S&P cuts Barneys credit rating, warns on liquidity
NEW YORK, April 13 (Reuters) - Standard & Poor's on Monday cut its ratings on Barneys New York Inc to a deeply distressed level and warned that vendors may tighten terms or limit shipments to the luxury retailer as its liquidity declines.
S&P cut Barney's credit ratings two notches to CCC, eight steps below investment grade, from B-minus. The outlook is negative, indicating an additional downgrade is more likely in the next two years.
"The downgrade reflects the deteriorating liquidity position of the company as demonstrated by the need for a cash infusion by Istithmar World," S&P said in a statement.
The New York Post reported this month that Istithmar World, the Dubai investment agency that owns Barneys, will inject at least $10 million into the struggling high-end retailer.
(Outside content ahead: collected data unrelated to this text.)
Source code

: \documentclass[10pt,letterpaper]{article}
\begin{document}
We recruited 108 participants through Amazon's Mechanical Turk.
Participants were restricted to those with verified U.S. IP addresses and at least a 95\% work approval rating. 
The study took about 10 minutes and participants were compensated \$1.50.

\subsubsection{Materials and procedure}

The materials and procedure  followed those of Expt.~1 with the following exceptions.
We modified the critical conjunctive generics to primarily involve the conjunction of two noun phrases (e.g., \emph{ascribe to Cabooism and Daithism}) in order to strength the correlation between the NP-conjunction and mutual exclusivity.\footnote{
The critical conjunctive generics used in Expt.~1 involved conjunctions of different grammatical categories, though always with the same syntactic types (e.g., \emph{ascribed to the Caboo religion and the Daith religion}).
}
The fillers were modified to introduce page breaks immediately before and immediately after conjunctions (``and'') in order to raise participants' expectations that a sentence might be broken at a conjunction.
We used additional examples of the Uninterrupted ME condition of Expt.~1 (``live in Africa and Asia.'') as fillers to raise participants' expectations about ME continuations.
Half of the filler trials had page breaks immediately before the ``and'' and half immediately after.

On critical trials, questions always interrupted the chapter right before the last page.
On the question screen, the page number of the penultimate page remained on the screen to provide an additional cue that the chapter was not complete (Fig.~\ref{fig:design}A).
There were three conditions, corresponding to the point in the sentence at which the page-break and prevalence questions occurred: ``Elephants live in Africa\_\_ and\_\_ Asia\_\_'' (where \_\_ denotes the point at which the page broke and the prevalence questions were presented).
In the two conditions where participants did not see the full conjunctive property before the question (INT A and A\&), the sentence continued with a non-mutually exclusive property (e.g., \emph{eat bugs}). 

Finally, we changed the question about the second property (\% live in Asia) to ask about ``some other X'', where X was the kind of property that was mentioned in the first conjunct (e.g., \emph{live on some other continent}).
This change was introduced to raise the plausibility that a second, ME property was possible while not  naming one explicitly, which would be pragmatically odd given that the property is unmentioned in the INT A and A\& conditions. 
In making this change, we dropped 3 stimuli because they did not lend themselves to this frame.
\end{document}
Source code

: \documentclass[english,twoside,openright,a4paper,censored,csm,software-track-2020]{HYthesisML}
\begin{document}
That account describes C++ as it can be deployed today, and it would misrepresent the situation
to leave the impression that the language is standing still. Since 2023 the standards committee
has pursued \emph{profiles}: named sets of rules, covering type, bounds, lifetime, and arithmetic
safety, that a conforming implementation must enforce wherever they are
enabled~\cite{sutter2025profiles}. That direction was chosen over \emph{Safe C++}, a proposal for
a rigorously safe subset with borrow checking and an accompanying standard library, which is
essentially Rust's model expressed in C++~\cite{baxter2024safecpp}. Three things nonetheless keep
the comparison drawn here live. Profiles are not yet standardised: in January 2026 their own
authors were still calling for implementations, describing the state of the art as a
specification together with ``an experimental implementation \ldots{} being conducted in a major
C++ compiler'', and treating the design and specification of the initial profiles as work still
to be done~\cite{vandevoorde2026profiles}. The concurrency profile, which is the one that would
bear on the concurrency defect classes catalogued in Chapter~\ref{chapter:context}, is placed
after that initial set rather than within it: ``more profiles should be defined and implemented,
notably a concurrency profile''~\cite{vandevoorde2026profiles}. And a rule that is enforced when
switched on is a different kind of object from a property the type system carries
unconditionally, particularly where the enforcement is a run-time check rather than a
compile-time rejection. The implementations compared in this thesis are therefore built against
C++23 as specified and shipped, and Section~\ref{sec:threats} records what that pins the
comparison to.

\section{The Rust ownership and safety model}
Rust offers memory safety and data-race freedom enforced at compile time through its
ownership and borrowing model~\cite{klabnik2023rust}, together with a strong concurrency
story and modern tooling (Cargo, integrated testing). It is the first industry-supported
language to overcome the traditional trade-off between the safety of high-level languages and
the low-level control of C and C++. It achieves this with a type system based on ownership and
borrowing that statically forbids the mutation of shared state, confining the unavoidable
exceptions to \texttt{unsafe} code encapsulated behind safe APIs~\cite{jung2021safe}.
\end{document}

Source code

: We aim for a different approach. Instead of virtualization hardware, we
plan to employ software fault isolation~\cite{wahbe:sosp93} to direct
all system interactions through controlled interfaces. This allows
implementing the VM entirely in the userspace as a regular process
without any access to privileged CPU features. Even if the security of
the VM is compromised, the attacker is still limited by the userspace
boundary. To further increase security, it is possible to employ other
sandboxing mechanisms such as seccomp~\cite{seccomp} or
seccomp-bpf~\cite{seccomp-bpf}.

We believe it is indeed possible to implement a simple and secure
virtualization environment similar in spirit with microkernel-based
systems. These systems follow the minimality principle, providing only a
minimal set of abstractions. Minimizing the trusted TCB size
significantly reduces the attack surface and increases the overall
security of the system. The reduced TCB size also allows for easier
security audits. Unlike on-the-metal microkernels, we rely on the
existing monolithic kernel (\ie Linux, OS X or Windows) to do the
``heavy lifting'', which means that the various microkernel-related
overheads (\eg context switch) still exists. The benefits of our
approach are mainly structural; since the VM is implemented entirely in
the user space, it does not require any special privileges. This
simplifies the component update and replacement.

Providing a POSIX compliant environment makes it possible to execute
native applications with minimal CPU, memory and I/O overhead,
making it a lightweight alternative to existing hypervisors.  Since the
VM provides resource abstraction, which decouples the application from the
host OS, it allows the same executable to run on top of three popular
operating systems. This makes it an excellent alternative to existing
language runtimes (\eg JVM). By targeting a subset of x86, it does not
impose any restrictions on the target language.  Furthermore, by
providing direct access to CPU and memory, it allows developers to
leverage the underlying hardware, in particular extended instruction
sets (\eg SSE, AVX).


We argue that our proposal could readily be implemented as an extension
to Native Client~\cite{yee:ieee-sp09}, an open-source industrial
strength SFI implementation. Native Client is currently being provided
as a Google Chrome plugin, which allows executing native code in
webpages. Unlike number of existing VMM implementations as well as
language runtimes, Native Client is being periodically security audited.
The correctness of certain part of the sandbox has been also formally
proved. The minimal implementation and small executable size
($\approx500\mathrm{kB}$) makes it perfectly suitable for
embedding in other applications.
For details, see [ID:nN05328336].
"Also, we are becoming increasingly concerned that vendors may tighten terms or limit shipments to the company," S&P added.
Barneys' revenues are expected to decline as retail sales at upscale department stores remain weak, while increased promotional activity and negative operating leverage is likely to pressure the company's margins, S&P said.
"We do not expect that cash on hand, cash flow from operations, and availability under the company's $280 million revolver are likely to be sufficient for working capital needs and capital expenditures," S&P said.